■ REQUIRED WORK ■
Could you output, exactly and with nothing else, every line from the one that contains "<dd><s>tab</s></dd>" through the last line of the listing below?

■ RECORDS SHOWN ■

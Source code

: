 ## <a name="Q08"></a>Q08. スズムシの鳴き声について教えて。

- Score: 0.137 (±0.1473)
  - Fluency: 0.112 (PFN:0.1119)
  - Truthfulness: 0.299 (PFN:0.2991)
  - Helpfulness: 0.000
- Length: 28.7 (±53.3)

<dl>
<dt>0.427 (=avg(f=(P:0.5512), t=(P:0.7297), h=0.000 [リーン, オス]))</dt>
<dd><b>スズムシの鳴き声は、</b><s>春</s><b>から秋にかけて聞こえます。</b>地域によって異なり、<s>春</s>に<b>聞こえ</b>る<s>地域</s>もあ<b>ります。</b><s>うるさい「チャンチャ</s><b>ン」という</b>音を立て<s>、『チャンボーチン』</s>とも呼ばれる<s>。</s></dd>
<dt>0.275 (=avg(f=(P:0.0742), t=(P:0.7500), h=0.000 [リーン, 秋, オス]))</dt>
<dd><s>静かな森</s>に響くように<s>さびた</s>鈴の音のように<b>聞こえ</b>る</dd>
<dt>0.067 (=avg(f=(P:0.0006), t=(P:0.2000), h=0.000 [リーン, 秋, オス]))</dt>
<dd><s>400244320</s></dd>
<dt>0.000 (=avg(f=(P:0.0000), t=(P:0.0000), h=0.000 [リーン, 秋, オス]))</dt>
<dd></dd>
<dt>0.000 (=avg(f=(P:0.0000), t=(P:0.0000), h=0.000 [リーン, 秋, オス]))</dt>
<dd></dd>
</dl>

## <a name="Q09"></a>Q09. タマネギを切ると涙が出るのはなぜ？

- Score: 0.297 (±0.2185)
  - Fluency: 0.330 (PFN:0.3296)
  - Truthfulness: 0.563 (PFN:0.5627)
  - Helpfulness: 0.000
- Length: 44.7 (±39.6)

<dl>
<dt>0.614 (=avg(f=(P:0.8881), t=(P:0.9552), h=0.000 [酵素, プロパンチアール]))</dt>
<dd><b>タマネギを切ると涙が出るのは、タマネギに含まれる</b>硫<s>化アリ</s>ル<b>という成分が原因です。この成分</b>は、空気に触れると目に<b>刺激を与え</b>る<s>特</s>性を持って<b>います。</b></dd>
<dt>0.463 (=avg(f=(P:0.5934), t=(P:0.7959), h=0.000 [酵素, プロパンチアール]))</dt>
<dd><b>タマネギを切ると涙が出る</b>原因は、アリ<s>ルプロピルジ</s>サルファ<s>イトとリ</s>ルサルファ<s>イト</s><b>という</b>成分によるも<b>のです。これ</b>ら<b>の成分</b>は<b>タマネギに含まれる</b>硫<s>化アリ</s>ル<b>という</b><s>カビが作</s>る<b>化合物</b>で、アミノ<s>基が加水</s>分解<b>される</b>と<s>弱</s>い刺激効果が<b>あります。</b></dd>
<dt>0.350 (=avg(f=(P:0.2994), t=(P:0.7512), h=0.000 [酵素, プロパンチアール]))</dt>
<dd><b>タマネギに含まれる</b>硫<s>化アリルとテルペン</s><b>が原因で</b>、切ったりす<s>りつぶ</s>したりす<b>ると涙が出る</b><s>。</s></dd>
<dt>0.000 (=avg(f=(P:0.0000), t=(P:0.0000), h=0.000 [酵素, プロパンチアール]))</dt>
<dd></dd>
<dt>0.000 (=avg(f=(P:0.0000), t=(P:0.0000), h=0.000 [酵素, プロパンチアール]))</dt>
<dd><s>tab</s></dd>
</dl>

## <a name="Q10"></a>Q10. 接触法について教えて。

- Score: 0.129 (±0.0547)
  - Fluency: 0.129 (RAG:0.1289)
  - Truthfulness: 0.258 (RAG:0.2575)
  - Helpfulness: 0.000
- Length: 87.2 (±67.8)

■ WRITTEN REPLY ■
<dd><s>tab</s></dd>
</dl>

## <a name="Q10"></a>Q10. 接触法について教えて。

- Score: 0.129 (±0.0547)
  - Fluency: 0.129 (RAG:0.1289)
  - Truthfulness: 0.258 (RAG:0.2575)
  - Helpfulness: 0.000
- Length: 87.2 (±67.8)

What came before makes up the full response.